WebGrapher Frequently Asked Questions

This FAQ has been organized by subject matter, so click on a specific subject below to see questions related to that subject, or scroll down to see all frequently asked questions.


Troubleshooting

  1. The crawler went to a completely different Web site then what I wanted, or the crawler gave back unexpected results. What gives?

    Make sure you entered the initial url (with the -url="url" option) 100% correctly. You can verify this by typing it into a browser and making sure you navigate to the right page; then just copy that url and paste it into the -url= option for the crawler.
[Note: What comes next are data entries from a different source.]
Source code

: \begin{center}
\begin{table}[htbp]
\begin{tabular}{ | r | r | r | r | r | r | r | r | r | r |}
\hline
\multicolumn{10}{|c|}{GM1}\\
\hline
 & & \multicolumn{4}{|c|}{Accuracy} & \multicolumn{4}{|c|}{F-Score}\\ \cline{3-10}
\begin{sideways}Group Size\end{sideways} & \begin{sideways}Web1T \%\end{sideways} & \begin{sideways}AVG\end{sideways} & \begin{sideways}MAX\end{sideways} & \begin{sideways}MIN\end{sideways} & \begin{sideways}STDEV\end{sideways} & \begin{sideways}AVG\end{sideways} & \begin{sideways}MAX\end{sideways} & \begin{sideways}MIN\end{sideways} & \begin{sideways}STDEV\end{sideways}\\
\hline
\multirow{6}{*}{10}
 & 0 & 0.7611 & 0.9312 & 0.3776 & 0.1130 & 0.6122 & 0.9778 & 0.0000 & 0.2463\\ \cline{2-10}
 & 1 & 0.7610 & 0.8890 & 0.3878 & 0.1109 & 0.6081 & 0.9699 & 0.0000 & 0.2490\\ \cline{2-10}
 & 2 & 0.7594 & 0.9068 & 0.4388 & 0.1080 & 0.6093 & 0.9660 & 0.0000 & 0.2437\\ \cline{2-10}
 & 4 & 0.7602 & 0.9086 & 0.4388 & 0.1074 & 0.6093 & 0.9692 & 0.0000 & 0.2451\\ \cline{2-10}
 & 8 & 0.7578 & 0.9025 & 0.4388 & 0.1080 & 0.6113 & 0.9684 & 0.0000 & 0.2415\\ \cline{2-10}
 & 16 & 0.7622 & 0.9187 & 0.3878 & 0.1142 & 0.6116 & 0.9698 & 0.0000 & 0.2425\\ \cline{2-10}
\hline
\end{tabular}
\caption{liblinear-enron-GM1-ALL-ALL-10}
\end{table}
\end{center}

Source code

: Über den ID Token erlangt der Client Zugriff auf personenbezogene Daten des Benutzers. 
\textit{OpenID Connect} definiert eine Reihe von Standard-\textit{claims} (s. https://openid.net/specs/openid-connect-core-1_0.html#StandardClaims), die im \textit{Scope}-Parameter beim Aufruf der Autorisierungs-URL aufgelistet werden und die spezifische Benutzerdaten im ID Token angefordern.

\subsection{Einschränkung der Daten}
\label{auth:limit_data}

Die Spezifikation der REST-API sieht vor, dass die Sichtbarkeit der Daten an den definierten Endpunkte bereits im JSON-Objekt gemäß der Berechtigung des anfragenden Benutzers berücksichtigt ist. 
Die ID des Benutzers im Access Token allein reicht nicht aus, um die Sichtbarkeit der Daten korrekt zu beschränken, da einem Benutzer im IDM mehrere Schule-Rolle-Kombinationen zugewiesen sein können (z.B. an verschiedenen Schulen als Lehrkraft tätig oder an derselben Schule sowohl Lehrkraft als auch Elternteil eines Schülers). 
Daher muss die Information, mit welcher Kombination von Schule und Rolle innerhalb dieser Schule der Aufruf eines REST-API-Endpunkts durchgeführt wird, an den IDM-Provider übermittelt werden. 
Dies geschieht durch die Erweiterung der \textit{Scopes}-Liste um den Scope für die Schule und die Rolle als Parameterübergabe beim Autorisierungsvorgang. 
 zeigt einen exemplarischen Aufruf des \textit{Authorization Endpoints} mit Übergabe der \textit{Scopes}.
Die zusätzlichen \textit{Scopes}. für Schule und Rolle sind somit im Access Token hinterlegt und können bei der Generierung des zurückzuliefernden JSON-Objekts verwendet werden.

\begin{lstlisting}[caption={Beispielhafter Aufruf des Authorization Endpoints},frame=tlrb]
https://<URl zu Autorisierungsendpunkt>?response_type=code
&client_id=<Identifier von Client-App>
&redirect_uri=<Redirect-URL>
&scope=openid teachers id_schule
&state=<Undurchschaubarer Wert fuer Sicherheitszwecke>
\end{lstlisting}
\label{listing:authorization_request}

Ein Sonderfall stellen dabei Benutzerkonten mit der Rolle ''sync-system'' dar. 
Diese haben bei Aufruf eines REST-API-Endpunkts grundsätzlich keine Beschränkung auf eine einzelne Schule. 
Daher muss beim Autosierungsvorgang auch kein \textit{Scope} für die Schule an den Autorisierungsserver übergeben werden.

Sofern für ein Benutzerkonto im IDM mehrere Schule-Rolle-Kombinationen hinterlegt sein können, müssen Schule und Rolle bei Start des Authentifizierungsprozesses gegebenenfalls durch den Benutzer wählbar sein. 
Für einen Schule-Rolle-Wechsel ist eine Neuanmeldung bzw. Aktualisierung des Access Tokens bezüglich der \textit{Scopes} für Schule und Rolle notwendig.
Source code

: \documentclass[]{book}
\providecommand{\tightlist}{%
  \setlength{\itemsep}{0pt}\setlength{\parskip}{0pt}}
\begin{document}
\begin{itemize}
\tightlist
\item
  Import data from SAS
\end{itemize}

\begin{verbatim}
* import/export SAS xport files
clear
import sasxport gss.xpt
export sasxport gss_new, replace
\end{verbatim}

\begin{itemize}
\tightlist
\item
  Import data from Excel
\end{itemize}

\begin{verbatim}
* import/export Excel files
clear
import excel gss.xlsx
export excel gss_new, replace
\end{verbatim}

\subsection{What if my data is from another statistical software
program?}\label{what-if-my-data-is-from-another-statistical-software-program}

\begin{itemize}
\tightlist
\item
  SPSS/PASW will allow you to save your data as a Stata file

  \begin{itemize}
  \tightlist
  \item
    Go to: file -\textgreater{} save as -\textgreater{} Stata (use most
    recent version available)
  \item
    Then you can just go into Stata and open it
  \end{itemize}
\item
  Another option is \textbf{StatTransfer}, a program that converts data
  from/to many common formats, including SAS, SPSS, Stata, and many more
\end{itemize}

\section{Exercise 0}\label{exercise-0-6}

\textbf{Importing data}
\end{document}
    What can happen if you enter the wrong link is, the http server returns a default domain when it doesn't find a given link, and then all-of-a-sudden you're crawling (unexpectedly) some default domain instead of your domain, which lives under the default domain. For example, instead of typing "http://www.domain.com/mysubdirectory/page.htm", you type "http://www.domain.com/myFLUBdirectory/page.htm". When the crawler sends your flubbed up url to the server, the server may be programmed to return "http://www.domain.com", which means now you're crawling the root domain instead of your directory on that domain. Moral of the story: double check your url before starting the crawler.

  2. I know I have some missing jpg's on my site, but the crawler says no errors found. How come?

    You need to set the -i option to make the crawler scan image files such as jpg's, gif's and png's.

  3. I know I have some missing or invalid links on my site, but even with the -i option set the crawler is not reporting them.

    The program is still in the alpha stage, so keep that in mind. One thing is that currently the program only does minimal checking of javascript (and other script) code. Mostly it checks your html for links in keywords such as href, img src and so on. If you do find something that the crawler missed, take a moment and drop me a line so that I can work on fixing it.

  4. The crawler runs very slowly.

    The crawler is a very IO-bound program. That means its speed depends predominantly on the speed of your Internet connection. With a reliable, fast connection, the crawler should proceed at a reasonable pace. If you include the -i option, then the crawler will appear to run faster since it spends more time on each page scanned; without the -i option, the crawler will be scanning pages all the time. Each page must served by the http server before it can be scanned, and that takes time. So the answer is the speed of the crawler depends mostly on the speed of your Internet connection and the speed at which your host (your http server) serves up pages, and to a much lesser extent on the speed of your CPU.

  5. I can't see any links to image files in my graph.

    You need to set the -i option to make the crawler include image files such as jpg's, gif's and png's in your graph.

  6. The display program can't read the dot file produced by the crawler.

    Two possible reasons:

    1. Did you rename the dot file? If you rename the dot file (and don't change anything else in the file), the display program will no longer be able to read it. This is because the name of the dot file and the filename inside the dot file must match. If you really want to rename the file, you need to change the first line of the file as well. The first line of the file should look like:

           digraph filename {

    Just change filename to whatever you're renaming the file to. Alternatively, just make sure to give the crawler the filename that you really want in the first place.

    2. Did you remember to install GraphViz? GraphViz is required by WebGrapher in order to display your graph. You can find the link to download GraphViz on the WebGrapher home page.


General Questions

  1. What is Java, and why do I need it to run WebGrapher?

    Java is both a programming language and an environment in which programs run. In some ways it's like Flash. Just as you need to install Flash in order to run Flash programs, you must install Java in order to run Java programs. WebGrapher is a Java program and thus requires that you have Java installed. You must have Java version 1.5 or later.

  2. What is GraphViz, and why do I need it to run WebGrapher?

    GraphViz is a wonderful graphing program created by AT&T. It contains tools and libraries to display both directed and undirected graphs, and has many more features as well. WebGrapher integrates a graphing program called Grappa that uses the GraphViz libraries/tools. In addition, you can use some of GraphViz's tools (such as Dotty) directly on the dot files produced by WebGrapher. So the answer is: (1) you must have GraphViz to use WebGrapher's integrated display program, and (2) you may also use the Dotty tool (part of the standard GraphViz download) to view or manipulate the dot files produced by the crawler.